Three Ways To Grow Your Leadership Skills

blog-happy-office-worker.png


A new white paper authored by DDJ Myers’ Senior Vice President Peter Myers, MCC, shares research on mid-level leadership practices from six years of cohorts in the Emerging Leaders Program. This 35-page white paper is rich with information on mid-level managers and their strategic leadership practices. Here are highlights of three of the eight characteristics of mid-level managers being developed as strategic leaders. Read the white paper for more information on these three and the other five characteristics.

TRAIN HARD: Most managers become leaders through a transformative experience that does not happen in a one-off training class. Managers who want to develop their leadership skills need to be in environments where those with leadership titles are invested and serve in integral roles in leadership development. Piecemeal training is not the solution to leadership development. You need an environment of ongoing learning, practicing with rigorous feedback, adjusting and modifying, and ongoing commitment to getting it right. Leadership development work is never complete, is not easy, and requires hard—really hard—work to stretch your mind and body.

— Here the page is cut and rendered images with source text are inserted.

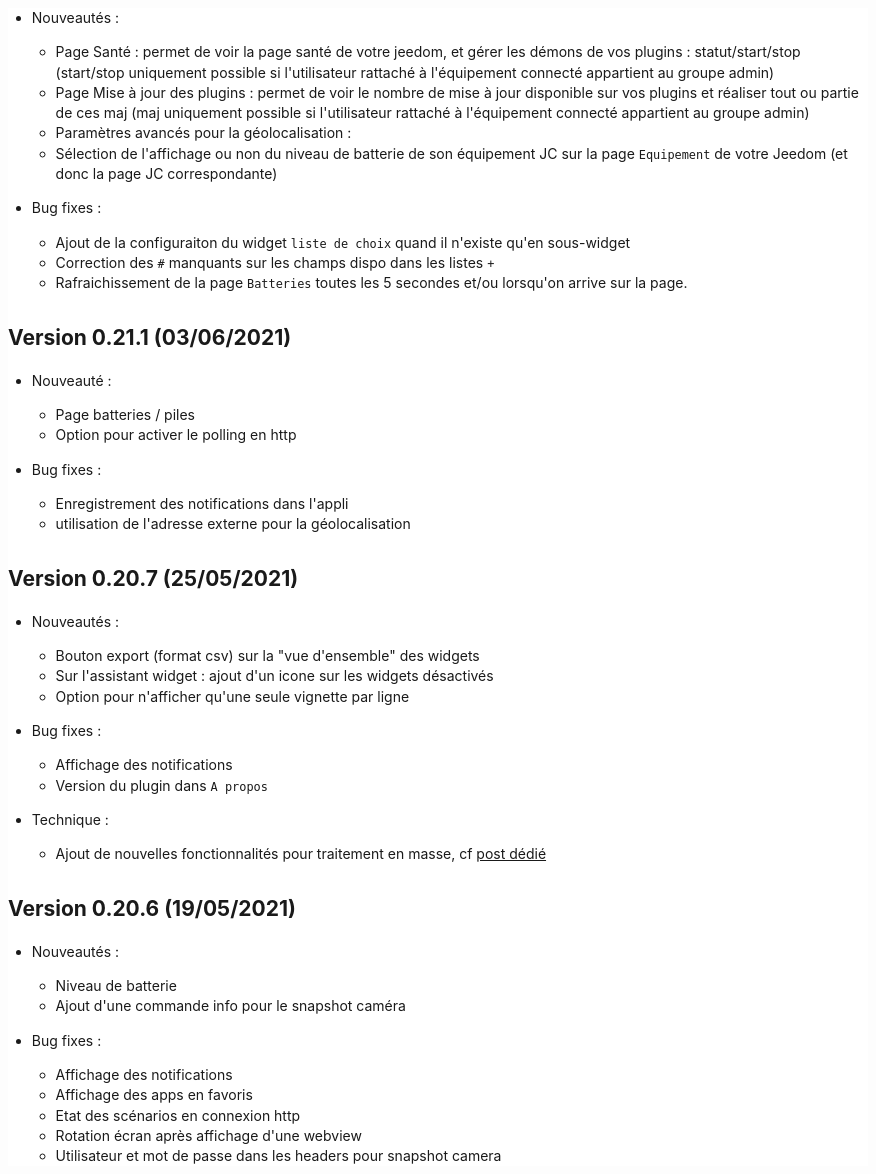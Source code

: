 - Nouveautés :
  - Page Santé : permet de voir la page santé de votre jeedom, et gérer les démons de vos plugins : statut/start/stop (start/stop uniquement possible si l'utilisateur rattaché à l'équipement connecté appartient au groupe admin)
  - Page Mise à jour des plugins : permet de voir le nombre de mise à jour disponible sur vos plugins et réaliser tout ou partie de ces maj (maj uniquement possible si l'utilisateur rattaché à l'équipement connecté appartient au groupe admin)
  - Paramètres avancés pour la géolocalisation :
  - Sélection de l'affichage ou non du niveau de batterie de son équipement JC sur la page `Equipement` de votre Jeedom (et donc la page JC correspondante)

- Bug fixes :
  - Ajout de la configuraiton du widget `liste de choix` quand il n'existe qu'en sous-widget
  - Correction des `#` manquants sur les champs dispo dans les listes `+`
  - Rafraichissement de la page `Batteries` toutes les 5 secondes et/ou lorsqu'on arrive sur la page.

## Version 0.21.1 (03/06/2021)

- Nouveauté :
  - Page batteries / piles
  - Option pour activer le polling en http

- Bug fixes :
  - Enregistrement des notifications dans l'appli
  - utilisation de l'adresse externe pour la géolocalisation

## Version 0.20.7 (25/05/2021)

- Nouveautés :
  - Bouton export (format csv) sur la "vue d'ensemble" des widgets
  - Sur l'assistant widget : ajout d'un icone sur les widgets désactivés
  - Option pour n'afficher qu'une seule vignette par ligne

- Bug fixes :
  - Affichage des notifications
  - Version du plugin dans `A propos`

- Technique :
  - Ajout de nouvelles fonctionnalités pour traitement en masse, cf [post dédié](https://community.jeedom.com/t/jeedom-connect-bloc-code-pour-realiser-diverses-operations/61818)

## Version 0.20.6 (19/05/2021)

- Nouveautés :
  - Niveau de batterie
  - Ajout d'une commande info pour le snapshot caméra

- Bug fixes :
  - Affichage des notifications
  - Affichage des apps en favoris
  - Etat des scénarios en connexion http
  - Rotation écran après affichage d'une webview
  - Utilisateur et mot de passe dans les headers pour snapshot camera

MAINTAIN A STRATEGIC ORIENTATION: Your leadership development journey needs to be practiced in a strategic orientation context. The strategy requires a vision followed by effective and relevant action. Each action you take, every conversation you are in, and each request or offer you make needs to be directly connected and relevant to the strategic purpose of your organization. Only through tangible outcomes will you and others observe how you embody a vision, compel others to follow, and create outcomes that further the organization’s purpose.

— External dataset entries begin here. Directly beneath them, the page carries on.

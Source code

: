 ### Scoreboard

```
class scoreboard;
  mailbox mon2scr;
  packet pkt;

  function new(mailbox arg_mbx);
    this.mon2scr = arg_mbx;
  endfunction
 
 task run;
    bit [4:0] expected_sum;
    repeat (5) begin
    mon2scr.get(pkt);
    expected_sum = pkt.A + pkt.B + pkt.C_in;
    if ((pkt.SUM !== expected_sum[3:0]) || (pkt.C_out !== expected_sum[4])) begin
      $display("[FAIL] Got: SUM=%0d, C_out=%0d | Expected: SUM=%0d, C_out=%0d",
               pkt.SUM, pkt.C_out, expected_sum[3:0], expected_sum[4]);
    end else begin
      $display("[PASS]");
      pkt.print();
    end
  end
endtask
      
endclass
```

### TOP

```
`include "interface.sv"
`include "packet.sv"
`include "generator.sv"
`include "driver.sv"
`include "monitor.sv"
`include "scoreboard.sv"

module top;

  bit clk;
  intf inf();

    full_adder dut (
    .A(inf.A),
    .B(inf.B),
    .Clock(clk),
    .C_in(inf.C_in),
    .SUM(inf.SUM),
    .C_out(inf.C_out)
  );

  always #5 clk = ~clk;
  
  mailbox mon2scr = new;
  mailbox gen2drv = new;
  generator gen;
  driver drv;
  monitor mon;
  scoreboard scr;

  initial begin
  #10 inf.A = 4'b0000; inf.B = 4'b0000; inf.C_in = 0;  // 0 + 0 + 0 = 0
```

SEEK, ACCEPT, AND SHARE ROBUST FEEDBACK: Developing leadership skills is a journey that requires seeking, accepting, and sharing robust feedback connected to your actions, moods, and outcomes. Show up as one who seeks self-clarity, is vulnerable, wants to deepen relationships, and looks for blind spots. It is much easier to give feedback than to ask, receive, and adjust. The mere act of requesting feedback is often unpracticed, but when embodied it serves as a catalyst for self-leadership.

The eight characteristics of leadership do not develop in a vacuum (starts on page 13). A group of committed learners and a trained leadership development professional are ingredients for success.